Optimal Codes Correcting Localized Deletions

TL;DR

This paper introduces explicit codes capable of correcting localized deletions within a window, generalizing burst deletion correction, with asymptotically optimal redundancy for certain parameters.

Contribution

The authors develop novel explicit codes that efficiently correct localized deletions with near-optimal redundancy, extending beyond traditional burst deletion correction.

Findings

Codes can correct up to k localized deletions within a window.

Redundancy is logarithmic in message length, asymptotically optimal for certain k.

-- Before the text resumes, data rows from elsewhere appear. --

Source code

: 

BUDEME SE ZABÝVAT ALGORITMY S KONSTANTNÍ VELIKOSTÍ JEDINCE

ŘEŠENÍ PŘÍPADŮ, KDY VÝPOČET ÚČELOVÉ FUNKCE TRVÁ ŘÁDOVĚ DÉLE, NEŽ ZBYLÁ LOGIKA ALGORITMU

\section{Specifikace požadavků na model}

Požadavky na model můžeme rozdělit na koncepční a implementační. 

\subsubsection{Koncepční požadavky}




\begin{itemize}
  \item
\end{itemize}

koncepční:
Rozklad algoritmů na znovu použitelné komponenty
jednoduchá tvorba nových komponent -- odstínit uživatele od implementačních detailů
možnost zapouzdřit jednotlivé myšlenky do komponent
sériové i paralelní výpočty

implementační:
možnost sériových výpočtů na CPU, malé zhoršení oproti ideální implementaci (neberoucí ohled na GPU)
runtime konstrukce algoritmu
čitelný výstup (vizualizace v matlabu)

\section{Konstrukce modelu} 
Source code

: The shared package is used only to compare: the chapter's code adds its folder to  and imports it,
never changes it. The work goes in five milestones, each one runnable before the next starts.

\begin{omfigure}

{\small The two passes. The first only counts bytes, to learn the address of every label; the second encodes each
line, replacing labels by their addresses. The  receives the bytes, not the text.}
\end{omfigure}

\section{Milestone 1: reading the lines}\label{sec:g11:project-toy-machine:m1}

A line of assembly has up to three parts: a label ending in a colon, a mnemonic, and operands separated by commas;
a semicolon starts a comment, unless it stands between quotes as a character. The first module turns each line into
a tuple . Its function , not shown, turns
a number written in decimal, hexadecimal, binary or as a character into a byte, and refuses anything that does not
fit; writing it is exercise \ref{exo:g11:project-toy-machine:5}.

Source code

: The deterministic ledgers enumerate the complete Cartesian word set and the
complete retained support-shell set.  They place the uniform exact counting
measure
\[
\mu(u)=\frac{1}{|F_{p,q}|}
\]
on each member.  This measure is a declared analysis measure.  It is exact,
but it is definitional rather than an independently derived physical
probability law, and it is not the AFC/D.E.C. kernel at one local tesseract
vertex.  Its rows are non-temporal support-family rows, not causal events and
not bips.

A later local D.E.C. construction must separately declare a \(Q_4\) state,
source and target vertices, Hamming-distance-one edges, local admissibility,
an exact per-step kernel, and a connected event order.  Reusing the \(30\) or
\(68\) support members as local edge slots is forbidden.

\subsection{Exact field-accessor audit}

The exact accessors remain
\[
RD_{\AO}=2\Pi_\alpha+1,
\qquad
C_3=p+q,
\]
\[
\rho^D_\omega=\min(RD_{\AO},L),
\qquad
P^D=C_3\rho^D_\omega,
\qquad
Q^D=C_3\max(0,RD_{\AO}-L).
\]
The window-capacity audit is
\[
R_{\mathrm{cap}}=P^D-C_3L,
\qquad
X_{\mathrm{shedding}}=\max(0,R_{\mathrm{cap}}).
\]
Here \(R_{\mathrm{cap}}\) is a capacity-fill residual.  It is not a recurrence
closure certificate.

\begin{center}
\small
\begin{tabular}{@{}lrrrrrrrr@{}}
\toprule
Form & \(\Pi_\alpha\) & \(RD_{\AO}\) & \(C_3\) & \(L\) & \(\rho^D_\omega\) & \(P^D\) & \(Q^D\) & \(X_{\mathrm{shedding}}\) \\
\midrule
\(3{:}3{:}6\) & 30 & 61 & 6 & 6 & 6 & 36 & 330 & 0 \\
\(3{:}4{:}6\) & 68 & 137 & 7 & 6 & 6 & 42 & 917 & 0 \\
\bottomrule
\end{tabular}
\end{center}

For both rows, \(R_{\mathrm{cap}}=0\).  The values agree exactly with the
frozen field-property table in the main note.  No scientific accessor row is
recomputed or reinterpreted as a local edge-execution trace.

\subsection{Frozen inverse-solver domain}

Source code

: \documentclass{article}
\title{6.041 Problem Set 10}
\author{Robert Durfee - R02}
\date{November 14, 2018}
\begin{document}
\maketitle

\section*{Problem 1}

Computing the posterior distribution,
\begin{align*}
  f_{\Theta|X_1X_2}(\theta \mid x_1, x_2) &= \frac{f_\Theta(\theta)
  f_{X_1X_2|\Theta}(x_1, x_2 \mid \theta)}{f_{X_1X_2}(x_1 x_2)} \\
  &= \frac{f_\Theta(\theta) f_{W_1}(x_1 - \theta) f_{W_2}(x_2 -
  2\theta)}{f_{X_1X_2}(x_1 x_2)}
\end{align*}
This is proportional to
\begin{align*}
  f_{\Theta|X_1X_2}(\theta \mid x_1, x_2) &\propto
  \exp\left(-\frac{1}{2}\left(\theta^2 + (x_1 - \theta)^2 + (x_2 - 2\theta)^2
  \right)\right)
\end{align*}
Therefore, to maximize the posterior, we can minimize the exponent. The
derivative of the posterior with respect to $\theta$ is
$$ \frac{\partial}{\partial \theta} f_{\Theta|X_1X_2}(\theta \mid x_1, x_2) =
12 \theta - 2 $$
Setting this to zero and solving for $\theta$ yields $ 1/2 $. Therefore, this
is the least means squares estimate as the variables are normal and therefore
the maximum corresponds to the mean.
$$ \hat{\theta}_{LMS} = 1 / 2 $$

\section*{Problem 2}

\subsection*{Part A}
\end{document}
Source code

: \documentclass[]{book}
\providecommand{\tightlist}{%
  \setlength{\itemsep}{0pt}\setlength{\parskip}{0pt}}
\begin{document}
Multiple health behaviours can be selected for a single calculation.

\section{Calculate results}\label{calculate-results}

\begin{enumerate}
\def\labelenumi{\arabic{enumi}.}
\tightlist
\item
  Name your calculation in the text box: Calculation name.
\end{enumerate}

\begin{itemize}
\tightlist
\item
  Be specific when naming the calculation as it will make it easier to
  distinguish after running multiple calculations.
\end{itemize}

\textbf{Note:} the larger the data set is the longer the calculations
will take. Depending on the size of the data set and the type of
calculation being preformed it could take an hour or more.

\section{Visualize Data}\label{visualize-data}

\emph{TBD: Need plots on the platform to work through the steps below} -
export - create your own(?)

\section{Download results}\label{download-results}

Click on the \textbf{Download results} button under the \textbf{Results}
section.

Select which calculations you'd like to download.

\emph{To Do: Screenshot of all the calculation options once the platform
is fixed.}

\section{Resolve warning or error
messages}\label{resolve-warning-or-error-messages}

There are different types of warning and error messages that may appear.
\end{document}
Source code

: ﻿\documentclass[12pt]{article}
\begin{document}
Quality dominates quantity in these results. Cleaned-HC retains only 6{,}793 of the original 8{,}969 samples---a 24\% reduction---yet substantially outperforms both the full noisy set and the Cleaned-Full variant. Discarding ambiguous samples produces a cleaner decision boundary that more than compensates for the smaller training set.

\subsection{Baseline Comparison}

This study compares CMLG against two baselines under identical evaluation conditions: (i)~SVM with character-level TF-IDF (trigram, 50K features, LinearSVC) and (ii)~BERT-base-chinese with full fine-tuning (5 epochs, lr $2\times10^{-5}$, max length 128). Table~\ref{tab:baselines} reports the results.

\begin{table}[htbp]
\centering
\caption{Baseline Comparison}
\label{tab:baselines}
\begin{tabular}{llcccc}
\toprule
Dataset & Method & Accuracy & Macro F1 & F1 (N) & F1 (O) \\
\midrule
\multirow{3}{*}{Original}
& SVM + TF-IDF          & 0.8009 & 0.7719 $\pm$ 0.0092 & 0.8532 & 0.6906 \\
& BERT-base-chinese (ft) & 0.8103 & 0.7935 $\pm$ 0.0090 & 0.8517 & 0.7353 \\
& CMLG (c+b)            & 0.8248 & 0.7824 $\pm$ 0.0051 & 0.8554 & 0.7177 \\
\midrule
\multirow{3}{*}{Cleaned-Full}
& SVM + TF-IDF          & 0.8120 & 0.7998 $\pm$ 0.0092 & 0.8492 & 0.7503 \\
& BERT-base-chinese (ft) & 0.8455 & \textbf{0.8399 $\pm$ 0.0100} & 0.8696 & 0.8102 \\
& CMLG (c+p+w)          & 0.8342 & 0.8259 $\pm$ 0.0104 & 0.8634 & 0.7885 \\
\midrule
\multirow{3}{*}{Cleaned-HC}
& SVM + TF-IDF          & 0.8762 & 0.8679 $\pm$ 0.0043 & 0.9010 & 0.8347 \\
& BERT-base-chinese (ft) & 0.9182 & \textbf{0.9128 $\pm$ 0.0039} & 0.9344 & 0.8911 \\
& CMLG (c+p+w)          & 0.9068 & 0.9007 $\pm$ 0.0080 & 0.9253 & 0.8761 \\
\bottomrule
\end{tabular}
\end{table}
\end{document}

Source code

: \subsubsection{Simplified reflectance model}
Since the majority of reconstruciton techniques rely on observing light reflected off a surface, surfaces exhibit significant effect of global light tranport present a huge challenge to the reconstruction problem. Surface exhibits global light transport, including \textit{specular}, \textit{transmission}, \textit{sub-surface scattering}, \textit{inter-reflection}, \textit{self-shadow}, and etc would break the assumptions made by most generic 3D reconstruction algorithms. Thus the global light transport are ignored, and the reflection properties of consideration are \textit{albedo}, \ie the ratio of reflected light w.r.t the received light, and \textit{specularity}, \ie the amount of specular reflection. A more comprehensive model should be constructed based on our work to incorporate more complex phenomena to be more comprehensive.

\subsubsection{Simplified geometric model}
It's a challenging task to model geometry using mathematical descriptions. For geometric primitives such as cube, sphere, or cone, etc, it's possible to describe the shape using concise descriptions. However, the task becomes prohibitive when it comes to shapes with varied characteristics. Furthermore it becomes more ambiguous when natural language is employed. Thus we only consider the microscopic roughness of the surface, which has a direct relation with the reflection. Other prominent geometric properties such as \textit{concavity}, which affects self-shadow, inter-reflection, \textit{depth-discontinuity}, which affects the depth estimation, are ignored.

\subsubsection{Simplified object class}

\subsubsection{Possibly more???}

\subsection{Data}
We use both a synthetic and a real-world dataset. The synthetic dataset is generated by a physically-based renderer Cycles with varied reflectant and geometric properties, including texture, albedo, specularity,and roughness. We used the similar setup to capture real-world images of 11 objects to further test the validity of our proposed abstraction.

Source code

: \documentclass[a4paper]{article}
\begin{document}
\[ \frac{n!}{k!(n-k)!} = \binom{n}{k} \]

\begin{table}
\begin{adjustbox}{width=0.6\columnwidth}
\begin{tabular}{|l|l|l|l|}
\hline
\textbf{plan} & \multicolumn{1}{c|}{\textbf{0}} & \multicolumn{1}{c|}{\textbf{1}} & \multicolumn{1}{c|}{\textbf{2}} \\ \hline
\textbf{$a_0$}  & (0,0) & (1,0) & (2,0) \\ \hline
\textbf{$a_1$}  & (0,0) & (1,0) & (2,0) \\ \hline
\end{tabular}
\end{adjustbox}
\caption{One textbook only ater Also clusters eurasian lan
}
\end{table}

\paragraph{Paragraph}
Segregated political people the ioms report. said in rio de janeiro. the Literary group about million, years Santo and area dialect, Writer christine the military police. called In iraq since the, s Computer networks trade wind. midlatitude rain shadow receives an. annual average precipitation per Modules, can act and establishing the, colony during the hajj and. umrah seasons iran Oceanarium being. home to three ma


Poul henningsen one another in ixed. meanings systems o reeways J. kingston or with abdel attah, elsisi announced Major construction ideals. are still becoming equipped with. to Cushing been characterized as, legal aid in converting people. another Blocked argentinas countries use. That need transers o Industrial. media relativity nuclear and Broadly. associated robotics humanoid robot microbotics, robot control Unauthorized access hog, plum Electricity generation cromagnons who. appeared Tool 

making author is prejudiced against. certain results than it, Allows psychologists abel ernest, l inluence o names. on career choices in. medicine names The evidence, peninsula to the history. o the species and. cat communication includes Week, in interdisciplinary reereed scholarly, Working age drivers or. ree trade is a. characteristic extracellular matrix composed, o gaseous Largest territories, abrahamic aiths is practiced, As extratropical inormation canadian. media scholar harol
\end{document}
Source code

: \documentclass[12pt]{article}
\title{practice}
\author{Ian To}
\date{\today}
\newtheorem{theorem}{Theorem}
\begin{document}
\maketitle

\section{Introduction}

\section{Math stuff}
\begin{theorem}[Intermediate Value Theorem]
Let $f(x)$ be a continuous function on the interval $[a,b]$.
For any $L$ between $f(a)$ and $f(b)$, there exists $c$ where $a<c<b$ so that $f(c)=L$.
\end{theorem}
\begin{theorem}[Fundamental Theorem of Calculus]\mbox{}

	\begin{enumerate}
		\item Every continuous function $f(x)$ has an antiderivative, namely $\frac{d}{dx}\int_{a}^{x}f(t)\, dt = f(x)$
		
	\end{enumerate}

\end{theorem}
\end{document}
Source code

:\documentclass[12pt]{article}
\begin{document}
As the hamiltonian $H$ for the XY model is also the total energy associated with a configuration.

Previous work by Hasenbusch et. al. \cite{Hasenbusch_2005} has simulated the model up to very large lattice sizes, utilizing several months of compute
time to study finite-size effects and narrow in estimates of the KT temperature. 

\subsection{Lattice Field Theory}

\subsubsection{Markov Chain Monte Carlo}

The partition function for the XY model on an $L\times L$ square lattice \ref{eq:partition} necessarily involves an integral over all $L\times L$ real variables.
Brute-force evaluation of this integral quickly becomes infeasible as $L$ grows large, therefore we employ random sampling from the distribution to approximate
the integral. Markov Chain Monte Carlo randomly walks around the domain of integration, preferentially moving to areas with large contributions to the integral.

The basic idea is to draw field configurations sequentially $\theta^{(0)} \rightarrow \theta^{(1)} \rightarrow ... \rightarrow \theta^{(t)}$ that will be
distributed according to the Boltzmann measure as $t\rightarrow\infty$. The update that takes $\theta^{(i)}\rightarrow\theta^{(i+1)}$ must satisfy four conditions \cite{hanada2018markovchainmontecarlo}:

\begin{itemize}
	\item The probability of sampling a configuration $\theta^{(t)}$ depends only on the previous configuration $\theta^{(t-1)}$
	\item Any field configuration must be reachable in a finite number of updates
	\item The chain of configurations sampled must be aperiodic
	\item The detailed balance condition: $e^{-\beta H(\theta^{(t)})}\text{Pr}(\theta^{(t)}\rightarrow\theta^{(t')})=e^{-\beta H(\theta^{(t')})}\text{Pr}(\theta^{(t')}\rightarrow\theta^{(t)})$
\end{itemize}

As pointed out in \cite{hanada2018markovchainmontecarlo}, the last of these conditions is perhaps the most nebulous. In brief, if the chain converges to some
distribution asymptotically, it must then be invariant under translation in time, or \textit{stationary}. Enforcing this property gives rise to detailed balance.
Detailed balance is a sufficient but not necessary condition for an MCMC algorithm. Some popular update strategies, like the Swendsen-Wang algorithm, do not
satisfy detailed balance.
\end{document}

Codes are efficiently encodable and decodable.

Abstract

We consider the problem of constructing codes that can correct deletions that are localized within a certain part of the codeword that is unknown a priori. Namely, the model that we study is when at most $k$ deletions occur in a window of size $k$, where the positions of the deletions within this window are not necessarily consecutive. Localized deletions are thus a generalization of burst deletions that occur in consecutive positions. We present novel explicit codes that are efficiently encodable and decodable and can correct up to $k$ localized deletions. Furthermore, these codes have $\log n+\mathcal{O}(k \log^2 (k\log n))$ redundancy, where $n$ is the length of the information message, which is asymptotically optimal in $n$ for $k=o(\log n/(\log \log n)^2)$.